Ms. Weinstein's book is a collection of her flash fiction, and was kind enough to send me a copy of it for review. I'd requested it not really paying attention to the genre, which really isn't my cup of tea. I did, however, find some of the ideas in the book entertaining, such as one story about a woman without children who adopts a doll, and takes it on all sorts of outings, snapping photos which she then sends off to her family. They all think she's crazy.
I could see, though, that perhaps those of us who have children or pets that we bombard our acquaintances and family with photos of, Xmas brag letters about, and so forth might evoke this sort of response or retaliation from the less fortunate. Made me think, anyhow.

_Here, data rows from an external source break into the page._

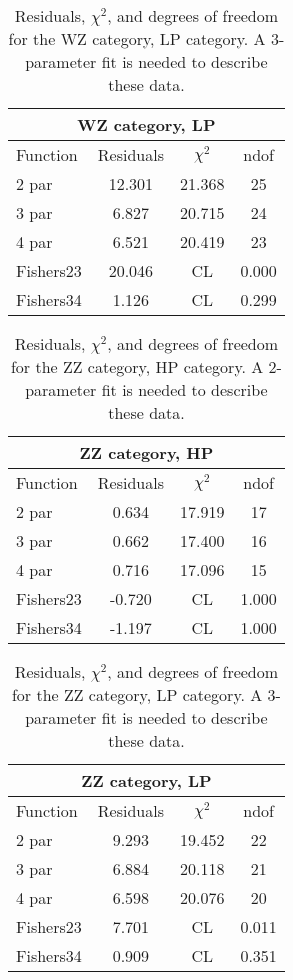 \begin{table}[htb]
\centering
\begin{tabular}{|l c c c |}
\hline
\multicolumn{4}{|c|}{WZ category, LP}\\
\hline
Function & Residuals & $\chi^2$ & ndof \\
\hline
2 par & 12.301 & 21.368 & 25 \\
3 par & 6.827 & 20.715 & 24 \\
4 par & 6.521 & 20.419 & 23 \\
\hline
\hline
Fishers23  & 20.046 & CL & 0.000\\
Fishers34  & 1.126 & CL & 0.299\\
\hline
\end{tabular}
\caption{Residuals, $\chi^{2}$, and degrees of freedom for the WZ category, LP category. A 3-parameter fit is needed to describe these data.}
\label{tab:WZ category, LP}
\end{table}
\begin{table}[htb]
\centering
\begin{tabular}{|l c c c |}
\hline
\multicolumn{4}{|c|}{ZZ category, HP}\\
\hline
Function & Residuals & $\chi^2$ & ndof \\
\hline
2 par & 0.634 & 17.919 & 17 \\
3 par & 0.662 & 17.400 & 16 \\
4 par & 0.716 & 17.096 & 15 \\
\hline
\hline
Fishers23  & -0.720 & CL & 1.000\\
Fishers34  & -1.197 & CL & 1.000\\
\hline
\end{tabular}
\caption{Residuals, $\chi^{2}$, and degrees of freedom for the ZZ category, HP category. A 2-parameter fit is needed to describe these data.}
\label{tab:ZZ category, HP}
\end{table}
\begin{table}[htb]
\centering
\begin{tabular}{|l c c c |}
\hline
\multicolumn{4}{|c|}{ZZ category, LP}\\
\hline
Function & Residuals & $\chi^2$ & ndof \\
\hline
2 par & 9.293 & 19.452 & 22 \\
3 par & 6.884 & 20.118 & 21 \\
4 par & 6.598 & 20.076 & 20 \\
\hline
\hline
Fishers23  & 7.701 & CL & 0.011\\
Fishers34  & 0.909 & CL & 0.351\\
\hline
\end{tabular}
\caption{Residuals, $\chi^{2}$, and degrees of freedom for the ZZ category, LP category. A 3-parameter fit is needed to describe these data.}
\label{tab:ZZ category, LP}
\end{table}
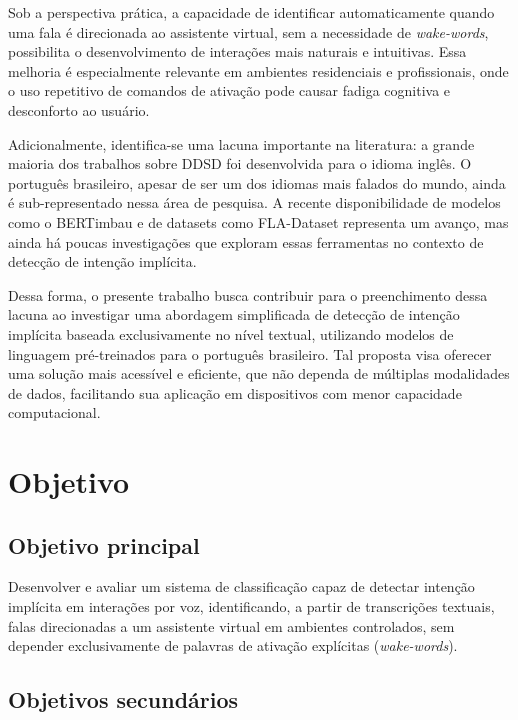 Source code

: \documentclass[
    12pt,                %
    openright,           %
    oneside,             %
    a4paper,             %
    english,             %
    brazil               %
]{abntex2}
\begin{document}
Sob a perspectiva prática, a capacidade de identificar automaticamente quando uma fala é direcionada ao assistente virtual, sem a necessidade de \textit{wake-words}, possibilita o desenvolvimento de interações mais naturais e intuitivas. Essa melhoria é especialmente relevante em ambientes residenciais e profissionais, onde o uso repetitivo de comandos de ativação pode causar fadiga cognitiva e desconforto ao usuário. 

Adicionalmente, identifica-se uma lacuna importante na literatura: a grande maioria dos trabalhos sobre DDSD foi desenvolvida para o idioma inglês. O português brasileiro, apesar de ser um dos idiomas mais falados do mundo, ainda é sub-representado nessa área de pesquisa. A recente disponibilidade de modelos como o BERTimbau \cite{Souza2020} e de datasets como FLA-Dataset \cite{Rocha2024} representa um avanço, mas ainda há poucas investigações que exploram essas ferramentas no contexto de detecção de intenção implícita.

Dessa forma, o presente trabalho busca contribuir para o preenchimento dessa lacuna ao investigar uma abordagem simplificada de detecção de intenção implícita baseada exclusivamente no nível textual, utilizando modelos de linguagem pré-treinados para o português brasileiro. Tal proposta visa oferecer uma solução mais acessível e eficiente, que não dependa de múltiplas modalidades de dados, facilitando sua aplicação em dispositivos com menor capacidade computacional.

\section{Objetivo}
\label{sec:objetivo}

\subsection{Objetivo principal}

Desenvolver e avaliar um sistema de classificação capaz de detectar intenção implícita em interações por voz, identificando, a partir de transcrições textuais, falas direcionadas a um assistente virtual em ambientes controlados, sem depender exclusivamente de palavras de ativação explícitas (\textit{wake-words}).

\subsection{Objetivos secundários}
\end{document}
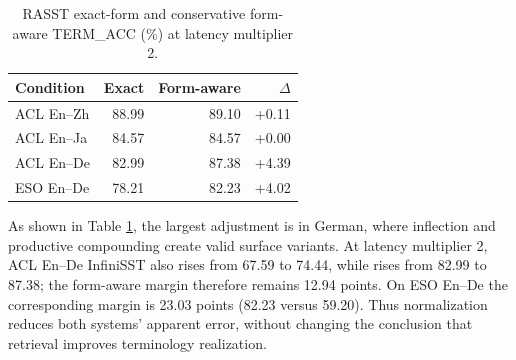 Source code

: \begin{table}[t]
\centering
\setlength{\tabcolsep}{3pt}
\begin{tabular}{lrrr}
\toprule
Condition & Exact & Form-aware & $\Delta$ \\
\midrule
ACL En--Zh & 88.99 & 89.10 & +0.11 \\
ACL En--Ja & 84.57 & 84.57 & +0.00 \\
ACL En--De & 82.99 & 87.38 & +4.39 \\
ESO En--De & 78.21 & 82.23 & +4.02 \\
\bottomrule
\end{tabular}
\caption{RASST exact-form and conservative form-aware TERM\_ACC (\%) at latency multiplier 2.}
\label{tab:form_aware}
\end{table}


As shown in Table \ref{tab:form_aware}, the largest adjustment is in German, where inflection and productive compounding create valid surface variants. At latency multiplier 2, ACL En--De InfiniSST also rises from 67.59 to 74.44, while \method rises from 82.99 to 87.38; the form-aware margin therefore remains 12.94 points. On ESO En--De the corresponding margin is 23.03 points (82.23 versus 59.20). Thus normalization reduces both systems' apparent error, without changing the conclusion that retrieval improves terminology realization.


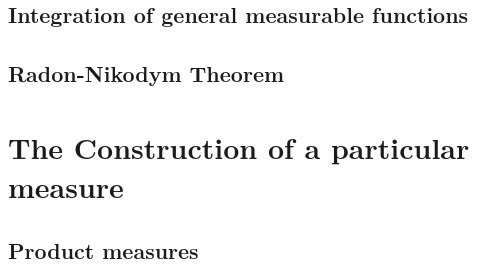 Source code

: \subsection{Integration of general measurable functions}
\subsection{Radon-Nikodym Theorem}


\setcounter{section}{19}
\section{The Construction of a particular measure}
\subsection{Product measures}

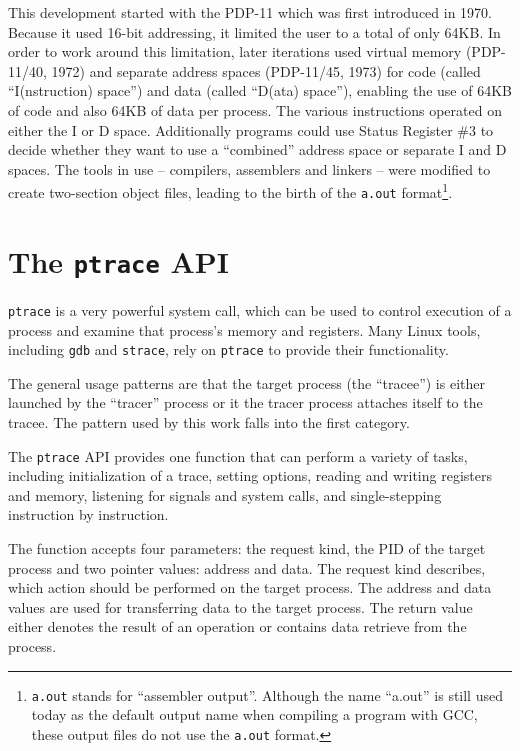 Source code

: \documentclass[draft,final]{vutinfth} %
\begin{document}
This development started with the PDP-11 which was first introduced in 1970. Because it used 16-bit addressing, it limited the user to a total of only 64KB. In order to work around this limitation, later iterations used virtual memory (PDP-11/40, 1972\cite[page 6-2]{PDP1140Handbook}) and separate address spaces (PDP-11/45, 1973) for code (called ``I(nstruction) space'') and data (called ``D(ata) space'')\cite[page 145]{PDP1145Handbook}, enabling the use of 64KB of code and also 64KB of data per process. The various instructions operated on either the I or D space. Additionally programs could use Status Register \#3 to decide whether they want to use a ``combined'' address space or separate I and D spaces. The tools in use  -- compilers, assemblers and linkers -- were modified to create two-section object files, leading to the birth of the \texttt{a.out} format\footnote{\texttt{a.out} stands for ``assembler output''. Although the name ``a.out'' is still used today as the default output name when compiling a program with GCC, these output files do not use the \texttt{a.out} format.\cite{RitchieCLangDev}}.

\section{The \texttt{ptrace} API}
\label{ptrace api}

\texttt{ptrace} is a very powerful system call, which can be used to control execution of a process and examine that process's memory and registers. Many Linux tools, including \texttt{gdb} and \texttt{strace}, rely on \texttt{ptrace} to provide their functionality.

The general usage patterns are that the target process (the ``tracee'') is either launched by the ``tracer'' process or it the tracer process attaches itself to the tracee. The pattern used by this work falls into the first category.

The \texttt{ptrace} API provides one function that can perform a variety of tasks, including initialization of a trace, setting options, reading and writing registers and memory, listening for signals and system calls, and single-stepping instruction by instruction.

The function accepts four parameters: the request kind, the PID of the target process and two pointer values: address and data. The request kind describes, which action should be performed on the target process. The address and data values are used for transferring data to the target process. The return value either denotes the result of an operation or contains data retrieve from the process.
\end{document}
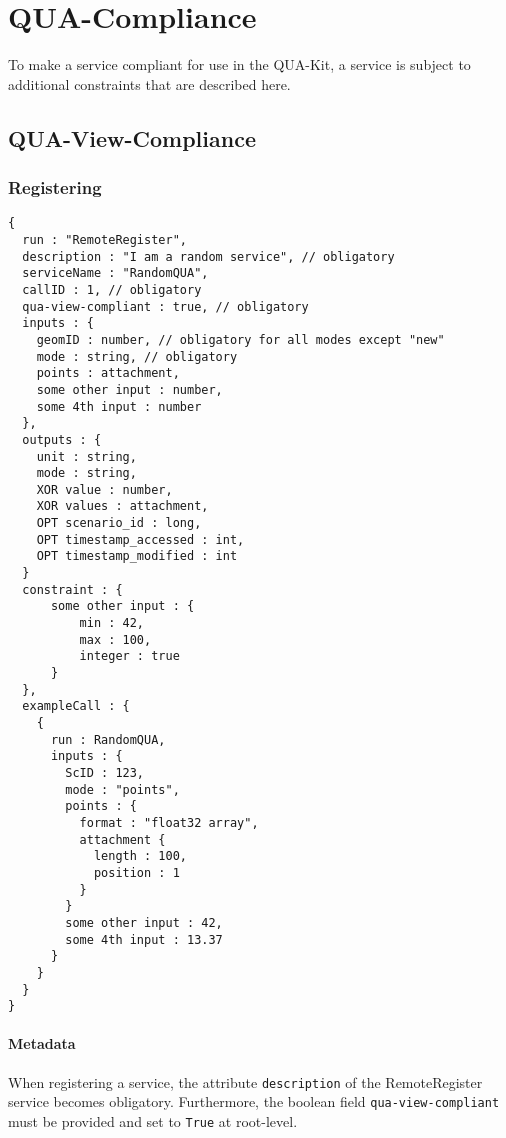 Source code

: \section{QUA-Compliance}
\label{ch:quacompliance}

To make a service compliant for use in the QUA-Kit, a service is subject to additional constraints that are described here.

\subsection{QUA-View-Compliance}

\subsubsection{Registering}

\begin{lstlisting}[caption={Registering a QUA-compliant service}, label={lst:quacompliance}]
{
  run : "RemoteRegister",
  description : "I am a random service", // obligatory
  serviceName : "RandomQUA",
  callID : 1, // obligatory
  qua-view-compliant : true, // obligatory
  inputs : {
    geomID : number, // obligatory for all modes except "new"
    mode : string, // obligatory
    points : attachment,
    some other input : number,
    some 4th input : number
  },
  outputs : {
    unit : string,
    mode : string,
    XOR value : number,
    XOR values : attachment,
    OPT scenario_id : long,
    OPT timestamp_accessed : int,
    OPT timestamp_modified : int
  }
  constraint : {
      some other input : {
          min : 42,
          max : 100,
          integer : true
      }
  },
  exampleCall : {
    {
      run : RandomQUA,
      inputs : {
        ScID : 123,
        mode : "points",
        points : {
          format : "float32 array",
          attachment {
            length : 100,
            position : 1
          }
        }
        some other input : 42,
        some 4th input : 13.37
      }
    }
  }
}
\end{lstlisting}

\paragraph{Metadata}
When registering a service, the attribute \texttt{description} of the RemoteRegister service becomes obligatory. Furthermore, the boolean field \texttt{qua-view-compliant} must be provided and set to \texttt{True} at root-level.

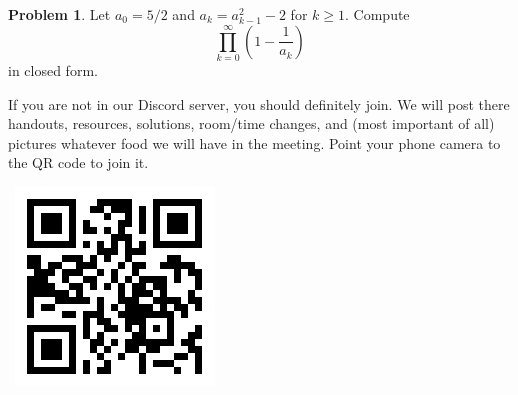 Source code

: \documentclass{scrartcl}
\theoremstyle{definition}
\newtheorem{prob}{Problem}
\begin{document}
	\setcounter{prob}{14}
	\begin{prob}%
		Let $a_0=5/2$ and $a_k=a_{k-1}^2-2$ for $k\ge 1.$ Compute \[\prod_{k=0}^{\infty}\left(1-\frac1{a_k}\right)\] in closed form.
	\end{prob}

	\vfill

	\begin{minipage}{.85\textwidth}{}
		\footnotesize
		If you are not in our Discord server, you should definitely join.
		We will post there handouts, resources, solutions, room/time changes, and (most important of all) pictures whatever food we will have in the meeting. Point your phone camera to the QR code to join it.
	\end{minipage}
	\begin{minipage}{.15\textwidth}{}
		\ \hfill \includegraphics[height = .8in]{qr}
	\end{minipage}
\end{document}
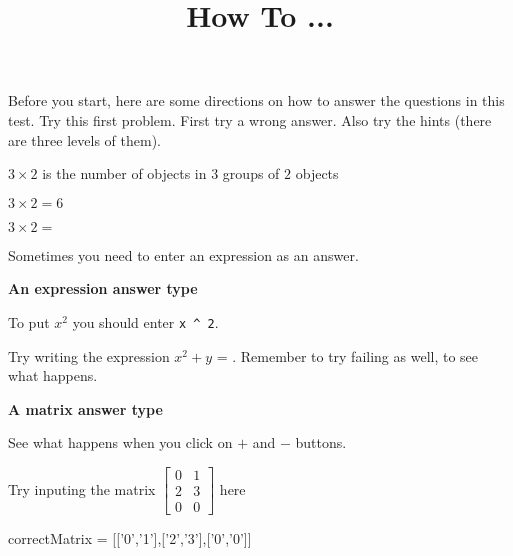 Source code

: \documentclass{ximera}
\title{How To ...}
\begin{document}
\maketitle
Before you start, here are some directions on how to answer the questions in this test. 
Try this first problem. First try a wrong answer. Also try the hints (there are three levels of them). 
\begin{question}
\begin{solution}
\begin{hint}
$3 \times 2$ is the number of objects in $3$ groups of $2$ objects
\end{hint}
\begin{hint}
\end{hint}
\begin{hint}
$3\times 2=6$
\end{hint}
$3\times 2 = $ 
\end{solution}
\end{question}

Sometimes you need to enter an expression as an answer. 
\begin{question}
\textbf{An expression answer type}
\begin{solution}
\begin{hint}
To put $x^2$ you should enter \verb+x ^ 2+.
\end{hint}
Try writing the expression $x^2+y$ = . Remember to try failing as well, to see what happens.
\end{solution}
\end{question}

\begin{question}
\textbf{A matrix answer type}
\begin{solution}
\begin{hint}
See what happens when you click on $+$ and $-$ buttons.
\end{hint}
Try inputing the matrix $\begin{bmatrix} 0&1\\2&3\\0&0\end{bmatrix}$ here
\begin{matrix-answer}[name=M]
correctMatrix = [['0','1'],['2','3'],['0','0']]
\end{matrix-answer}
\end{solution}
\end{question}
\end{document}

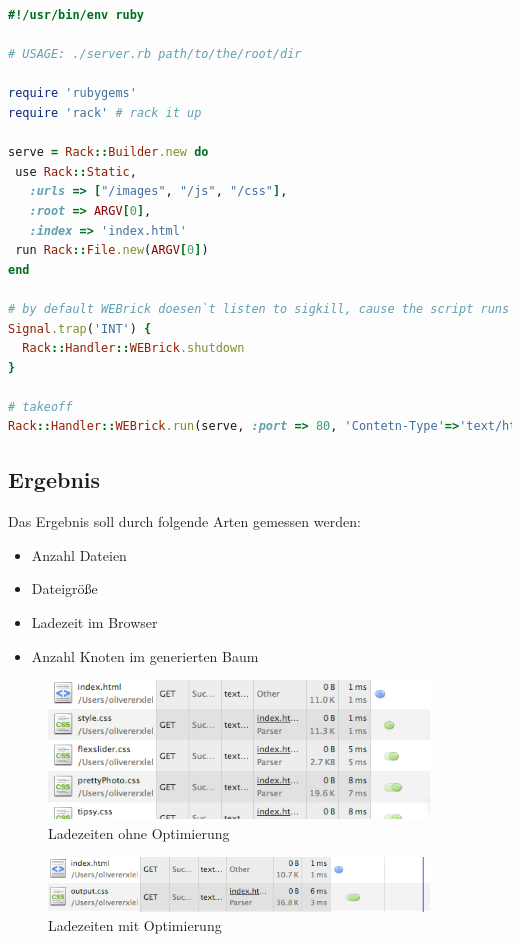 \begin{lstlisting}[label=server_rb,language=Ruby, caption=Ruby Webservice für Messdaten]
#!/usr/bin/env ruby

# USAGE: ./server.rb path/to/the/root/dir

require 'rubygems'
require 'rack' # rack it up

serve = Rack::Builder.new do
 use Rack::Static, 
   :urls => ["/images", "/js", "/css"],
   :root => ARGV[0],
   :index => 'index.html'
 run Rack::File.new(ARGV[0])
end

# by default WEBrick doesen`t listen to sigkill, cause the script runs in a new session. 
Signal.trap('INT') {
  Rack::Handler::WEBrick.shutdown
}

# takeoff
Rack::Handler::WEBrick.run(serve, :port => 80, 'Contetn-Type'=>'text/html')
\end{lstlisting}

\subsection{Ergebnis}
Das Ergebnis soll durch folgende Arten gemessen werden:
\begin{itemize}
    \item{Anzahl Dateien}
    \item{Dateigröße}
    \item{Ladezeit im Browser}
    \item{Anzahl Knoten im generierten Baum}
\end{itemize}

\begin{figure}[ht!]
	\begin{center}
		\includegraphics[width=0.9\textwidth]{img/ladezeiten_chrome_dflt}
		\caption{Ladezeiten ohne Optimierung}
		\label{ladezeiten-dflt}	
	\end{center}
\end{figure}

\begin{figure}[ht!]
	\begin{center}
		\includegraphics[width=0.9\textwidth]{img/ladezeiten_chrome_opted}
		\caption{Ladezeiten mit Optimierung}
		\label{ladezeiten-opted}	
	\end{center}
\end{figure}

One story that struck me as quite topical was the account of a woman who was labeled a criminal for excessive consumption of carbohydrates. The Food Police are watching you. The final lines from that one just cracked me up. "I break open the French bread and bite into it, ignoring the gun shots. One bullet hits the ceiling light. It breaks. Glass shatters. I continue chewing the bread and break open a bag of Cheetos. It rips in half. I throw it high in the air, the same with the next bag, and the next. It's raining Cheetos when they take me away."
Another bit that I rather liked was, "Mom called it gross and Dad didn't say anything, anything at all. Not even when the pile of gum wads in the corner of my room attracted life forms and Mom insisted I throw it out." If you've ever cleaned a teenager's room, you can relate to this.
As I said, not my ordinary fare, but if you like the odd bit of flash fiction, you may find it tasty.